„An diesem Tag im Jahr 1941 fror Präsident Franklin Roosevelt sämtliche japanischen Guthaben in den Vereinigten Staaten ein und stoppte sämtliche Öl- und Stahllieferungen. Der Vorfall zwang Japan letztendlich zu einer militärischen Reaktion.

Die formal neutralen USA hatten Japan bereits Anfang 1940 vor einer Besetzung der französischen Kolonie Französisch-Indochina (heute: Vietnam, Laos und Kambodscha) gewarnt. Nach dem Waffenstillstand von Compiègne zwischen Deutschland und Frankreich erhielt Japan jedoch die Zustimmung der französischen Vichy-Regierung, Truppen in der Kolonie zu stationieren. Grund für dieses Anliegen waren Hilfslieferungen der Indochinesischen Union an das mit Japan seit 1937 im Krieg befindliche China.

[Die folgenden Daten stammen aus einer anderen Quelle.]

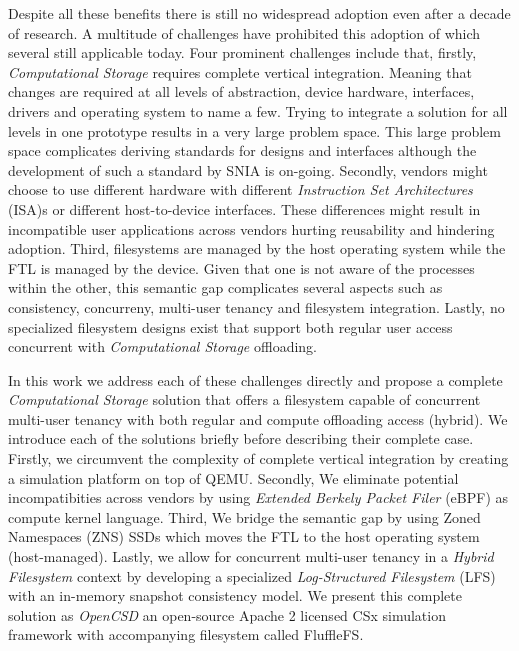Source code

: \documentclass[conference]{IEEEtran}
\begin{document}

Despite all these benefits there is still no widespread adoption even after a
decade of research\cite{lukken2021past}. A multitude of challenges
have prohibited this adoption of which several still applicable today. Four
prominent challenges include that, firstly, \textit{Computational Storage}
requires complete vertical integration. Meaning that changes are required at all
levels of abstraction, device hardware, interfaces, drivers and operating system
to name a few. Trying to integrate a solution for all levels in one prototype
results in a very large problem space. This large problem space complicates
deriving standards for designs and interfaces although the development of such a
standard by SNIA is on-going\cite{snia-model}. Secondly, vendors might choose to
use different hardware with different
\textit{Instruction Set Architectures} (ISA)s or different host-to-device
interfaces. These differences might result in incompatible user applications
across vendors hurting reusability and hindering adoption. Third, filesystems
are managed by the host operating system while the FTL is
managed by the device. Given that one is not aware of the processes within the
other, this semantic gap complicates several aspects such as consistency,
concurreny, multi-user tenancy and filesystem integration. Lastly, no
specialized filesystem designs exist that support both regular user access
concurrent with \textit{Computational Storage} offloading.


In this work we address each of these challenges directly and propose a
complete \textit{Computational Storage} solution that offers a filesystem
capable of concurrent multi-user tenancy with both regular and compute
offloading access (hybrid). We introduce each of the solutions briefly before
describing their complete case. Firstly, we circumvent the complexity of
complete vertical integration by creating a simulation platform on top of
QEMU\cite{qemu}. Secondly, We eliminate potential incompatibities across vendors
by using \textit{Extended Berkely Packet Filer} (eBPF)\cite{what-ebpf} as
compute kernel language. Third, We bridge the semantic gap by using Zoned
Namespaces (ZNS)\cite{zns} SSDs which moves the FTL to the host operating
system (host-managed). Lastly, we allow for concurrent multi-user tenancy in
a \textit{Hybrid Filesystem} context by developing a specialized
\textit{Log-Structured Filesystem} (LFS)\cite{Rosenblum1992TheDA} with an
in-memory snapshot consistency model\cite{Viotti2016ConsistencyIN}. We present
this complete solution as \textit{OpenCSD} an open-source Apache 2 licensed CSx
simulation framework with accompanying filesystem called
FluffleFS\cite{qemu-csd}.
\end{document}
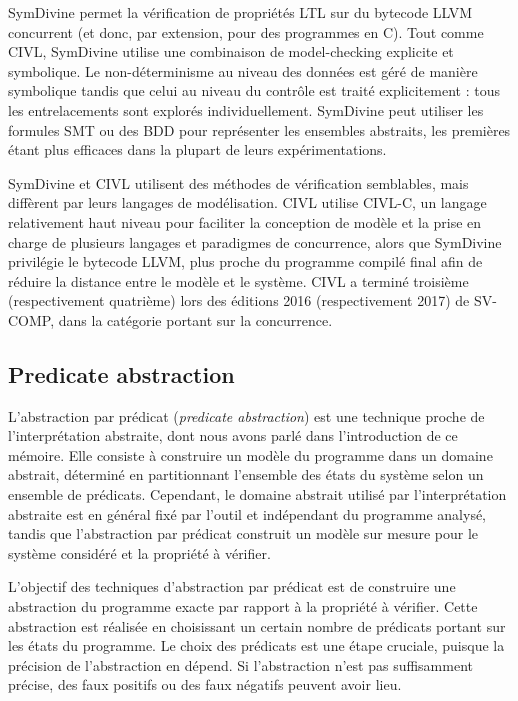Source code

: SymDivine\cite{SymDivine} permet la vérification de propriétés \ac{LTL} sur du
bytecode LLVM concurrent (et donc, par extension, pour des programmes en C).
Tout comme CIVL, SymDivine utilise une combinaison de model-checking explicite
et symbolique. Le non-déterminisme au niveau des données est géré de manière
symbolique tandis que celui au niveau du contrôle est traité explicitement : tous
les entrelacements sont explorés individuellement. SymDivine peut utiliser les
formules SMT ou des \ac{BDD} pour représenter les ensembles abstraits, les premières
étant plus efficaces dans la plupart de leurs expérimentations.

SymDivine et CIVL utilisent des méthodes de vérification semblables, mais
diffèrent par leurs langages de modélisation. CIVL utilise CIVL-C, un langage
relativement haut niveau pour faciliter la conception de modèle et la prise en
charge de plusieurs langages et paradigmes de concurrence, alors que SymDivine
privilégie le bytecode LLVM, plus proche du programme compilé final afin de
réduire la distance entre le modèle et le système. CIVL a terminé troisième
(respectivement quatrième) lors des éditions 2016 (respectivement 2017) de
SV-COMP\cite{svcomp_2016_result, svcomp_2017_result}, dans la catégorie portant
sur la concurrence.

\subsection{Predicate abstraction}

L'abstraction par prédicat (\emph{predicate abstraction}) est une technique
proche de l'interprétation abstraite, dont nous avons parlé dans l'introduction
de ce mémoire. Elle consiste à construire un modèle du programme dans un
domaine abstrait, déterminé en partitionnant l'ensemble des états du système
selon un ensemble de prédicats. Cependant, le domaine abstrait utilisé par
l'interprétation abstraite est en général fixé par l'outil et
indépendant du programme analysé, tandis que l'abstraction par prédicat
construit un modèle sur mesure pour le système considéré et la propriété
à vérifier\cite{abstract_state_graph, dsilva_survey_2008}.

L'objectif des techniques d'abstraction par prédicat est de construire une
abstraction du programme exacte par rapport à la propriété à vérifier. Cette
abstraction est réalisée en choisissant un certain nombre de prédicats portant
sur les états du programme. Le choix des prédicats est une étape cruciale,
puisque la précision de l'abstraction en dépend. Si l'abstraction n'est pas
suffisamment précise, des faux positifs ou des faux négatifs peuvent avoir lieu.

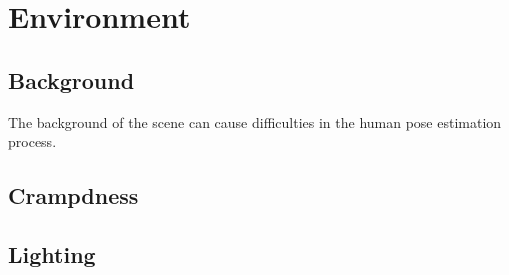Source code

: \section{Environment}

\subsection{Background}

The background of the scene can cause difficulties in the human pose estimation process.

\subsection{Crampdness}

\subsection{Lighting}

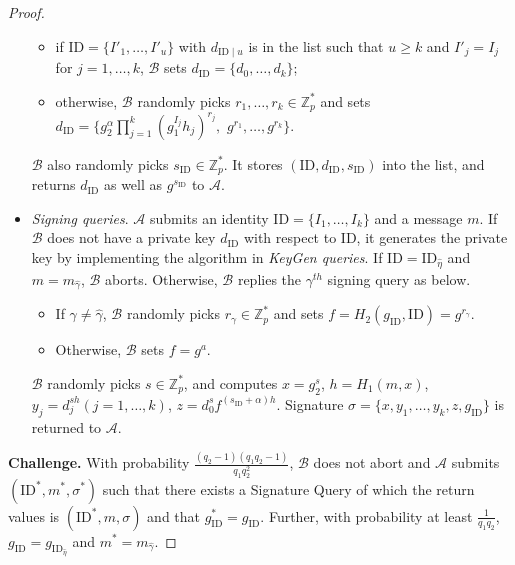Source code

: \documentclass[times]{secauth}
\theoremstyle{definition}
\theoremstyle{remark}
\begin{document}
\begin{proof}
\begin{itemize}
\begin{itemize}
		\item if $\mathrm{ID} = \{I'_1, \ldots, I'_u\}$ with $d_{\mathrm{ID}\mid u}$ is in the list such that $u \geqslant k$ and $I'_j = I_j$ for $j = 1, \ldots, k$, $\mathcal{B}$ sets $d_{\mathrm{ID}} = \{d_0, \ldots, d_k\}$;
		\item otherwise, $\mathcal{B}$ randomly picks $r_1, \ldots, r_k \in \mathbb{Z}_p^*$ and sets $d_{\mathrm{ID}} = \{g_2^\alpha \prod^k_{j=1}(g_1^{I_j}h_j)^{r_j},$ $ g^{r_1}, \ldots, g^{r_k}\}$. 
	\end{itemize}
	$\mathcal{B}$ also randomly picks $s_\mathrm{ID} \in \mathbb{Z}_p^*$. 
	It stores $(\mathrm{ID}, d_\mathrm{ID}, s_\mathrm{ID})$ into the list, and returns $d_{\mathrm{ID}}$ as well as $g^{s_\mathrm{ID}}$ to $\mathcal{A}$.
	\item \emph{Signing queries}. 
	$\mathcal{A}$ submits an identity $\mathrm{ID} = \{I_1, \ldots, I_k\}$ and a message $m$.
	If $\mathcal{B}$ does not have a private key $d_{\mathrm{ID}}$ with respect to ID, it generates the private key by implementing the algorithm in \emph{KeyGen queries}. 
If $\mathrm{ID} = \mathrm{ID}_{\hat{\eta}}$ and $m = m_{\hat{\gamma}}$, $\mathcal{B}$ aborts.
	Otherwise, $\mathcal{B}$ replies the $\gamma^{th}$ signing query as below.
	\begin{itemize}
		\item If $\gamma \neq \hat{\gamma}$, $\mathcal{B}$ randomly picks $r_\gamma \in \mathbb{Z}^*_p$ and sets $f = H_2(g_\mathrm{ID}, \mathrm{ID}) = g^{r_\gamma}$. 
		\item Otherwise, $\mathcal{B}$ sets $f = g^a$.
	\end{itemize}
	$\mathcal{B}$ randomly picks $s \in \mathbb{Z}_p^*$, and computes $x = g_2^s$, $h = H_1(m, x)$, $y_j = d_j^{sh} (j = 1,\ldots, k)$, $z= d_0^{s} f^{(s_\mathrm{ID}+\alpha)h}$.
	Signature $\sigma = \{x, y_1, \ldots, y_k, z, g_{\mathrm{ID}}\}$ is returned to $\mathcal{A}$.
	\end{itemize}
\textbf{Challenge.}
With probability $\frac{(q_2-1)(q_1q_2-1)}{q_1q_2^2}$, $\mathcal{B}$ does not abort and $\mathcal{A}$ submits $(\mathrm{ID}^*, m^*, \sigma^*)$ such that there exists a Signature Query of which the return values is $(\mathrm{ID^*}, m, \sigma)$ and that $g_{\mathrm{ID}}^* = g_{\mathrm{ID}}$. 
Further, with probability at least $\frac{1}{q_1q_2}$, $g_{\mathrm{ID}} = g_{\mathrm{ID}_{\hat{\eta}}}$ and $m^* = m_{\hat{\gamma}}$.

\end{proof}
\end{document}
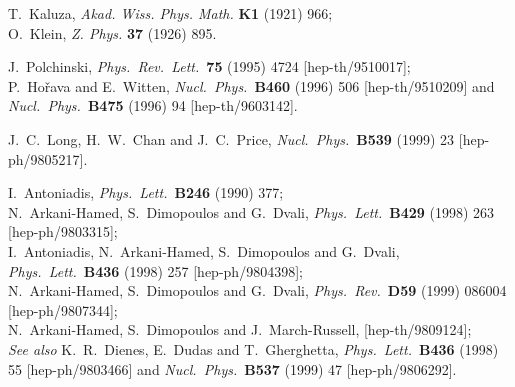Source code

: \documentclass[a4paper,12pt]{article}
\begin{document}
\begin{thebibliography}{99}

\small

T.~Kaluza, {\it Akad. Wiss. Phys. Math.} {\bf K1} (1921) 966;\\
O.~Klein, {\it Z. Phys.} {\bf 37} (1926) 895.

J.~Polchinski,
{\it Phys.\ Rev.\ Lett.}\  {\bf 75} (1995) 4724
[hep-th/9510017];\\
P.~Ho{\v r}ava and E.~Witten,
{\it Nucl.\ Phys.}\  {\bf B460} (1996) 506
[hep-th/9510209] and
{\it Nucl.\ Phys.}\  {\bf B475} (1996) 94
[hep-th/9603142].

J.~C.~Long, H.~W.~Chan and J.~C.~Price,
{\it Nucl.\ Phys.}\  {\bf B539} (1999) 23
[hep-ph/9805217].


I.~Antoniadis,
{\it Phys.\ Lett.}\ {\bf B246} (1990) 377;\\
%
N.~Arkani-Hamed, S.~Dimopoulos and G.~Dvali,
{\it Phys.\ Lett.}\  {\bf B429} (1998) 263
[hep-ph/9803315];\\
I.~Antoniadis, N.~Arkani-Hamed, S.~Dimopoulos and G.~Dvali,
{\it Phys.\ Lett.}\ {\bf B436} (1998) 257
[hep-ph/9804398];\\
%
N.~Arkani-Hamed, S.~Dimopoulos and G.~Dvali,
{\it Phys.\ Rev.}\  {\bf D59} (1999) 086004
[hep-ph/9807344];\\
%
N.~Arkani-Hamed, S.~Dimopoulos and J.~March-Russell,
[hep-th/9809124];\\
%
{\it See also}
K.~R.~Dienes, E.~Dudas and T.~Gherghetta,
{\it Phys.\ Lett.}\  {\bf B436} (1998) 55
[hep-ph/9803466]
%
and
{\it Nucl.\ Phys.}\  {\bf B537} (1999) 47
[hep-ph/9806292].


\end{thebibliography}
\end{document}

Aus Sicht Japans war der Weg in die französischen Kolonie durch das Einverständnis der französischen Regierung somit frei. Als Japan im Juli 1940 Truppen in Indochina stationierte, reduzierte Washington umgehend Erdöl- und Stahllieferungen nach Japan. Japan bezog zu dieser Zeit 80% seiner Ölimporte aus den Vereinigten Staaten. Japan beließ seine Truppen jedoch in der Region und entsandte im Zuge einiger Stationierungsabkommen weitere Streitkräfte.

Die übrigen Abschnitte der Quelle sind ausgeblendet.